» PROBLEM DESCRIPTION: Nothing below is to be printed except the lines between the line holding "Checker Tool (JCT)" and the line holding "The format of", inclusive, each exactly as it appears.

» MATERIAL PROVIDED:

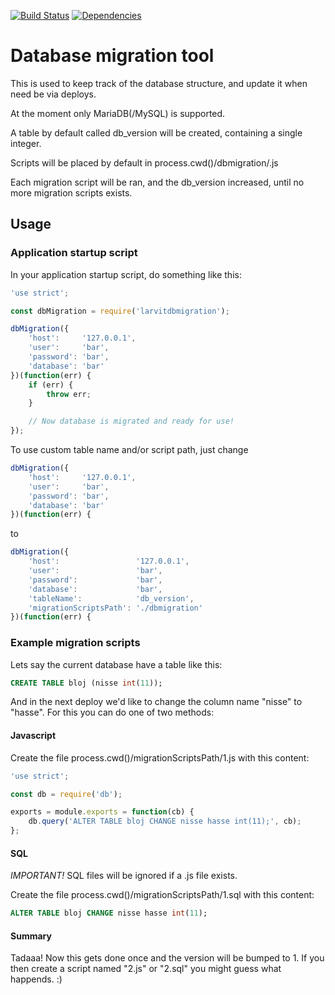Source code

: [![Build Status](https://travis-ci.org/larvit/larvitdbmigration.svg?branch=master)](https://travis-ci.org/larvit/larvitdbmigration) [![Dependencies](https://david-dm.org/larvit/larvitdbmigration.svg)](https://david-dm.org/larvit/larvitdbmigration.svg)

# Database migration tool

This is used to keep track of the database structure, and update it when need be via deploys.

At the moment only MariaDB(/MySQL) is supported.

A table by default called db_version will be created, containing a single integer.

Scripts will be placed by default in process.cwd()/dbmigration/<version>.js

Each migration script will be ran, and the db_version increased, until no more migration scripts exists.

## Usage

### Application startup script

In your application startup script, do something like this:

```javascript
'use strict';

const dbMigration = require('larvitdbmigration');

dbMigration({
	'host':     '127.0.0.1',
	'user':     'bar',
	'password': 'bar',
	'database': 'bar'
})(function(err) {
	if (err) {
		throw err;
	}

	// Now database is migrated and ready for use!
});
```

To use custom table name and/or script path, just change

```javascript
dbMigration({
	'host':     '127.0.0.1',
	'user':     'bar',
	'password': 'bar',
	'database': 'bar'
})(function(err) {
```

to

```javascript
dbMigration({
	'host':                 '127.0.0.1',
	'user':                 'bar',
	'password':             'bar',
	'database':             'bar',
	'tableName':            'db_version',
	'migrationScriptsPath': './dbmigration'
})(function(err) {
```

### Example migration scripts

Lets say the current database have a table like this:

```SQL
CREATE TABLE bloj (nisse int(11));
```

And in the next deploy we'd like to change the column name "nisse" to "hasse". For this you can do one of two methods:

#### Javascript

Create the file process.cwd()/migrationScriptsPath/1.js with this content:

```javascript
'use strict';

const db = require('db');

exports = module.exports = function(cb) {
	db.query('ALTER TABLE bloj CHANGE nisse hasse int(11);', cb);
};
```

#### SQL

_IMPORTANT!_ SQL files will be ignored if a .js file exists.

Create the file process.cwd()/migrationScriptsPath/1.sql with this content:

```SQL
ALTER TABLE bloj CHANGE nisse hasse int(11);
```

#### Summary

Tadaaa! Now this gets done once and the version will be bumped to 1. If you then create a script named "2.js" or "2.sql" you might guess what happends. :)
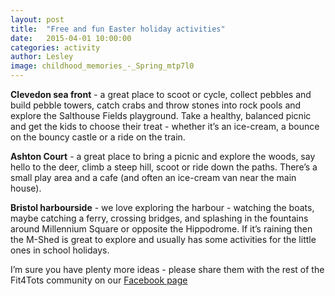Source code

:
 ```yaml
---
layout: post
title:  "Free and fun Easter holiday activities"
date:   2015-04-01 10:00:00
categories: activity
author: Lesley
image: childhood_memories_-_Spring_mtp7l0
---
```


**Clevedon sea front** - a great place to scoot or cycle, collect pebbles and build pebble towers, catch crabs and throw stones into rock pools and explore the Salthouse Fields playground. Take a healthy, balanced picnic and get the kids to choose their treat - whether it’s an ice-cream, a bounce on the bouncy castle or a ride on the train.

**Ashton Court** - a great place to bring a picnic and explore the woods, say hello to the deer, climb a steep hill, scoot or ride down the paths. There’s a small play area and a cafe (and often an ice-cream van near the main house).

**Bristol harbourside** - we love exploring the harbour - watching the boats, maybe catching a ferry, crossing bridges, and splashing in the fountains around Millennium Square or opposite the Hippodrome. If it’s raining then the M-Shed is great to explore and usually has some activities for the little ones in school holidays. 

I’m sure you have plenty more ideas - please share them with the rest of the Fit4Tots community on our [Facebook page](http://www.facebook.com/Fit4TotsUK)
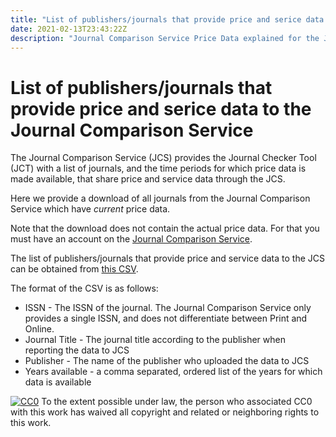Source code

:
 ```yaml
---
title: "List of publishers/journals that provide price and serice data to the Journal Comparison Service"
date: 2021-02-13T23:43:22Z
description: "Journal Comparison Service Price Data explained for the Journal Checker Tool"
---
```


# List of publishers/journals that provide price and serice data to the Journal Comparison Service


The Journal Comparison Service (JCS) provides the Journal
Checker Tool (JCT) with a list of journals, and the time
periods for which price data is made available, that share price
and service data through the JCS.

Here we provide a download of all journals from the Journal Comparison Service which have *current* price data.

Note that the download does not contain the actual price data.  For that you must have an account on the <a href="https://journalcomparisonservice.org">Journal Comparison Service</a>.

The list of publishers/journals that provide price and service
data to the JCS can be obtained
from [this CSV](/data/jcs_price_data.csv).

The format of the CSV is as follows:

* ISSN - The ISSN of the journal.  The Journal Comparison Service only provides a single ISSN, and does not differentiate between Print and Online.
* Journal Title - The journal title according to the publisher when reporting the data to JCS
* Publisher - The name of the publisher who uploaded the data to JCS 
* Years available - a comma separated, ordered list of the years for which data is available

<p xmlns:dct="http://purl.org/dc/terms/">
  <a rel="license"
     href="http://creativecommons.org/publicdomain/zero/1.0/"><img src="https://licensebuttons.net/p/zero/1.0/88x31.png" style="border-style: none;" alt="CC0" /></a> To the extent possible under law, <span rel="dct:publisher" resource="[_:publisher]">the person who associated CC0</span> with this work has waived all copyright and related or neighboring rights to this work.
</p>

» RESPONSE BOX:
Checker Tool (JCT) with a list of journals, and the time
periods for which price data is made available, that share price
and service data through the JCS.

Here we provide a download of all journals from the Journal Comparison Service which have *current* price data.

Note that the download does not contain the actual price data.  For that you must have an account on the <a href="https://journalcomparisonservice.org">Journal Comparison Service</a>.

The list of publishers/journals that provide price and service
data to the JCS can be obtained
from [this CSV](/data/jcs_price_data.csv).

The format of the CSV is as follows:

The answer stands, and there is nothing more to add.